Could you filter the data below down to the lines that hold the word "parkeerbehoefte"?
• • • •
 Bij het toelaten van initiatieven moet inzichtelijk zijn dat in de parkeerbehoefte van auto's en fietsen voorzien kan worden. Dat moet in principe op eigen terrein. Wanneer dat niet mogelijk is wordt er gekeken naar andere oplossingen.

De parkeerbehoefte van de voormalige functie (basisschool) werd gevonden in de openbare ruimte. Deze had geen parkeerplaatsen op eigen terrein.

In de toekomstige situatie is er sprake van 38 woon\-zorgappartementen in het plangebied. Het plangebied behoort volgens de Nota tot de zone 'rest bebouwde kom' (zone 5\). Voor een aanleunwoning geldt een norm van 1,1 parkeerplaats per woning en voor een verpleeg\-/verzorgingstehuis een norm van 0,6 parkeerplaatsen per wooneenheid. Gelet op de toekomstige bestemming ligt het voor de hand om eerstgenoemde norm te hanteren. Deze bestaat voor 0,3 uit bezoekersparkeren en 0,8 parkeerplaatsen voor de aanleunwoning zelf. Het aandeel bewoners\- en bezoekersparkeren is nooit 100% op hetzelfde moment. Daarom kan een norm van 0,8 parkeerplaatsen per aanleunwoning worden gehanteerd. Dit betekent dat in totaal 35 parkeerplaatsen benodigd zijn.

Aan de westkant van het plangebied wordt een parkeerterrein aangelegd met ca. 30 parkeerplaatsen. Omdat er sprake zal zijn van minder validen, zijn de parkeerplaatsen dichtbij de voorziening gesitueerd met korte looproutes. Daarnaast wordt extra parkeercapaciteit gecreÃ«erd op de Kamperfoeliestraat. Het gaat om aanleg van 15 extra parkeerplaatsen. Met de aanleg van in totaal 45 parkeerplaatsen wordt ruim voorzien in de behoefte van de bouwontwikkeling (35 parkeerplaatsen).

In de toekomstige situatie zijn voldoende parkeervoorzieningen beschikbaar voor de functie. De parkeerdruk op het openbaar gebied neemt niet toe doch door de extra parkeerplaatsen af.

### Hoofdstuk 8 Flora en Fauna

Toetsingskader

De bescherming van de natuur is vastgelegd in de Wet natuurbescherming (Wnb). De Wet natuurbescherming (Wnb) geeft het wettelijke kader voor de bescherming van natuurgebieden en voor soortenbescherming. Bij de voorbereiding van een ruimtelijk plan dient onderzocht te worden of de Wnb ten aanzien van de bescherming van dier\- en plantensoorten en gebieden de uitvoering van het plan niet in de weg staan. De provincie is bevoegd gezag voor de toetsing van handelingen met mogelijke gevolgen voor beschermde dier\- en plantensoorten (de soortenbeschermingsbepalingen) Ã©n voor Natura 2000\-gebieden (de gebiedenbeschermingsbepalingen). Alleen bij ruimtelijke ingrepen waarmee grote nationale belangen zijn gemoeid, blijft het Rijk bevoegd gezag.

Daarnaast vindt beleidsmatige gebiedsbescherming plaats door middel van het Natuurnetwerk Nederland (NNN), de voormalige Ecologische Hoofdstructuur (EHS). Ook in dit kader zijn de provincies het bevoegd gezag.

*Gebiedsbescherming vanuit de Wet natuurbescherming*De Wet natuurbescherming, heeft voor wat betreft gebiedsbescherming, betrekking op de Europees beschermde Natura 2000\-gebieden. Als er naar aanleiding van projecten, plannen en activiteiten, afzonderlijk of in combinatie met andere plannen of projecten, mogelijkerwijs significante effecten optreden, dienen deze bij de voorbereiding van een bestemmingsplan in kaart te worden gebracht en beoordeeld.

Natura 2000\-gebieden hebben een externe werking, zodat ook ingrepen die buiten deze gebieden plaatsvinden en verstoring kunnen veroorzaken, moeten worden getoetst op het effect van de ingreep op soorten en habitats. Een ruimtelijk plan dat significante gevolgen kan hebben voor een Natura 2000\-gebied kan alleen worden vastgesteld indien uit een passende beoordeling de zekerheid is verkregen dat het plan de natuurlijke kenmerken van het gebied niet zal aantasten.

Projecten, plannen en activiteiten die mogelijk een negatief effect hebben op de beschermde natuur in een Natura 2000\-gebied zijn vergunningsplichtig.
• • • •
RESULT OF THIS EXERCISE |
 Bij het toelaten van initiatieven moet inzichtelijk zijn dat in de parkeerbehoefte van auto's en fietsen voorzien kan worden. Dat moet in principe op eigen terrein. Wanneer dat niet mogelijk is wordt er gekeken naar andere oplossingen.
De parkeerbehoefte van de voormalige functie (basisschool) werd gevonden in de openbare ruimte. Deze had geen parkeerplaatsen op eigen terrein.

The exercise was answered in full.